Work required
Every record below should be printed exactly, except for the pictures.

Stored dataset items
^^^^
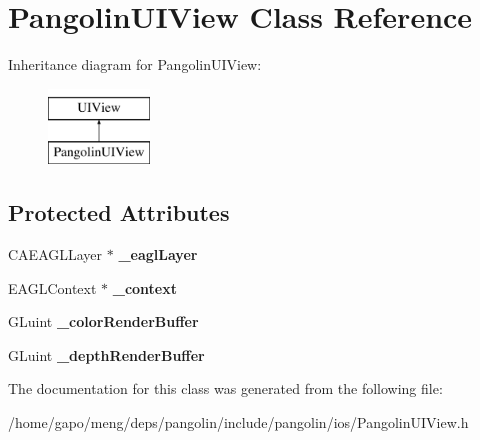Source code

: \hypertarget{interface_pangolin_u_i_view}{}\section{Pangolin\+U\+I\+View Class Reference}
\label{interface_pangolin_u_i_view}
Inheritance diagram for Pangolin\+U\+I\+View\+:\begin{figure}[H]
\begin{center}
\leavevmode
\includegraphics[height=2.000000cm]{interface_pangolin_u_i_view}
\end{center}
\end{figure}
\subsection*{Protected Attributes}
\begin{DoxyCompactItemize}
\item 
C\+A\+E\+A\+G\+L\+Layer $\ast$ {\bfseries \+\_\+eagl\+Layer}\hypertarget{interface_pangolin_u_i_view_a12215e1b55f9948f45165f2e8bbfdad6}{}\label{interface_pangolin_u_i_view_a12215e1b55f9948f45165f2e8bbfdad6}

\item 
E\+A\+G\+L\+Context $\ast$ {\bfseries \+\_\+context}\hypertarget{interface_pangolin_u_i_view_a0389238054102910b994cf7c8cb7a94c}{}\label{interface_pangolin_u_i_view_a0389238054102910b994cf7c8cb7a94c}

\item 
G\+Luint {\bfseries \+\_\+color\+Render\+Buffer}\hypertarget{interface_pangolin_u_i_view_a8a0557e11f73f2a6716940659721f9ab}{}\label{interface_pangolin_u_i_view_a8a0557e11f73f2a6716940659721f9ab}

\item 
G\+Luint {\bfseries \+\_\+depth\+Render\+Buffer}\hypertarget{interface_pangolin_u_i_view_a1bab310bc19f9cc312e80c17ef737d8c}{}\label{interface_pangolin_u_i_view_a1bab310bc19f9cc312e80c17ef737d8c}

\end{DoxyCompactItemize}


The documentation for this class was generated from the following file\+:\begin{DoxyCompactItemize}
\item 
/home/gapo/meng/deps/pangolin/include/pangolin/ios/Pangolin\+U\+I\+View.\+h\end{DoxyCompactItemize}
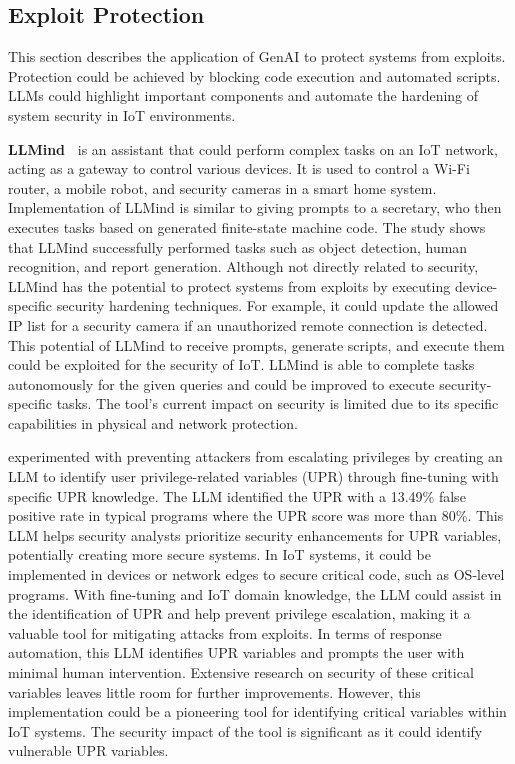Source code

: \subsection{Exploit Protection}
%
This section describes the application of GenAI to protect systems from exploits.
Protection could be achieved by blocking code execution and automated scripts.
LLMs could highlight important components and automate the hardening of system security in IoT environments.

\smallskip
\noindent \textbf{LLMind~\citet{cui2024llmind}} is an assistant that could perform complex tasks on an IoT network, acting as a gateway to control various devices.
It is used to control a Wi-Fi router, a mobile robot, and security cameras in a smart home system.
Implementation of LLMind is similar to giving prompts to a secretary, who then executes tasks based on generated finite-state machine code.
The study shows that LLMind successfully performed tasks such as object detection, human recognition, and report generation.
Although not directly related to security, LLMind has the potential to protect systems from exploits by executing device-specific security hardening techniques.
For example, it could update the allowed IP list for a security camera if an unauthorized remote connection is detected.
This potential of LLMind to receive prompts, generate scripts, and execute them could be exploited for the security of IoT.
LLMind is able to complete tasks autonomously for the given queries and could be improved to execute security-specific tasks.
The tool's current impact on security is limited due to its specific capabilities in physical and network protection.

\smallskip
\noindent \textbf{\citet{wang2024hybrid}} experimented with preventing attackers from escalating privileges by creating an LLM to identify user privilege-related variables (UPR) through fine-tuning with specific UPR knowledge.
The LLM identified the UPR with a 13.49\% false positive rate in typical programs where the UPR score was more than 80\%.
This LLM helps security analysts prioritize security enhancements for UPR variables, potentially creating more secure systems.
In IoT systems, it could be implemented in devices or network edges to secure critical code, such as OS-level programs.
With fine-tuning and IoT domain knowledge, the LLM could assist in the identification of UPR and help prevent privilege escalation, making it a valuable tool for mitigating attacks from exploits.
In terms of response automation, this LLM identifies UPR variables and prompts the user with minimal human intervention.
Extensive research on security of these critical variables leaves little room for further improvements.
However, this implementation could be a pioneering tool for identifying critical variables within IoT systems.
The security impact of the tool is significant as it could identify vulnerable UPR variables.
^^^^
Solution to this problem
Source code

: \hypertarget{interface_pangolin_u_i_view}{}\section{Pangolin\+U\+I\+View Class Reference}
\label{interface_pangolin_u_i_view}
Inheritance diagram for Pangolin\+U\+I\+View\+:\begin{figure}[H]
\begin{center}
\leavevmode
\includegraphics[height=2.000000cm]{interface_pangolin_u_i_view}
\end{center}
\end{figure}
\subsection*{Protected Attributes}
\begin{DoxyCompactItemize}
\item 
C\+A\+E\+A\+G\+L\+Layer $\ast$ {\bfseries \+\_\+eagl\+Layer}\hypertarget{interface_pangolin_u_i_view_a12215e1b55f9948f45165f2e8bbfdad6}{}\label{interface_pangolin_u_i_view_a12215e1b55f9948f45165f2e8bbfdad6}

\item 
E\+A\+G\+L\+Context $\ast$ {\bfseries \+\_\+context}\hypertarget{interface_pangolin_u_i_view_a0389238054102910b994cf7c8cb7a94c}{}\label{interface_pangolin_u_i_view_a0389238054102910b994cf7c8cb7a94c}

\item 
G\+Luint {\bfseries \+\_\+color\+Render\+Buffer}\hypertarget{interface_pangolin_u_i_view_a8a0557e11f73f2a6716940659721f9ab}{}\label{interface_pangolin_u_i_view_a8a0557e11f73f2a6716940659721f9ab}

\item 
G\+Luint {\bfseries \+\_\+depth\+Render\+Buffer}\hypertarget{interface_pangolin_u_i_view_a1bab310bc19f9cc312e80c17ef737d8c}{}\label{interface_pangolin_u_i_view_a1bab310bc19f9cc312e80c17ef737d8c}

\end{DoxyCompactItemize}


The documentation for this class was generated from the following file\+:\begin{DoxyCompactItemize}
\item 
/home/gapo/meng/deps/pangolin/include/pangolin/ios/Pangolin\+U\+I\+View.\+h\end{DoxyCompactItemize}
Source code

: \subsection{Exploit Protection}
%
This section describes the application of GenAI to protect systems from exploits.
Protection could be achieved by blocking code execution and automated scripts.
LLMs could highlight important components and automate the hardening of system security in IoT environments.

\smallskip
\noindent \textbf{LLMind~\citet{cui2024llmind}} is an assistant that could perform complex tasks on an IoT network, acting as a gateway to control various devices.
It is used to control a Wi-Fi router, a mobile robot, and security cameras in a smart home system.
Implementation of LLMind is similar to giving prompts to a secretary, who then executes tasks based on generated finite-state machine code.
The study shows that LLMind successfully performed tasks such as object detection, human recognition, and report generation.
Although not directly related to security, LLMind has the potential to protect systems from exploits by executing device-specific security hardening techniques.
For example, it could update the allowed IP list for a security camera if an unauthorized remote connection is detected.
This potential of LLMind to receive prompts, generate scripts, and execute them could be exploited for the security of IoT.
LLMind is able to complete tasks autonomously for the given queries and could be improved to execute security-specific tasks.
The tool's current impact on security is limited due to its specific capabilities in physical and network protection.

\smallskip
\noindent \textbf{\citet{wang2024hybrid}} experimented with preventing attackers from escalating privileges by creating an LLM to identify user privilege-related variables (UPR) through fine-tuning with specific UPR knowledge.
The LLM identified the UPR with a 13.49\% false positive rate in typical programs where the UPR score was more than 80\%.
This LLM helps security analysts prioritize security enhancements for UPR variables, potentially creating more secure systems.
In IoT systems, it could be implemented in devices or network edges to secure critical code, such as OS-level programs.
With fine-tuning and IoT domain knowledge, the LLM could assist in the identification of UPR and help prevent privilege escalation, making it a valuable tool for mitigating attacks from exploits.
In terms of response automation, this LLM identifies UPR variables and prompts the user with minimal human intervention.
Extensive research on security of these critical variables leaves little room for further improvements.
However, this implementation could be a pioneering tool for identifying critical variables within IoT systems.
The security impact of the tool is significant as it could identify vulnerable UPR variables.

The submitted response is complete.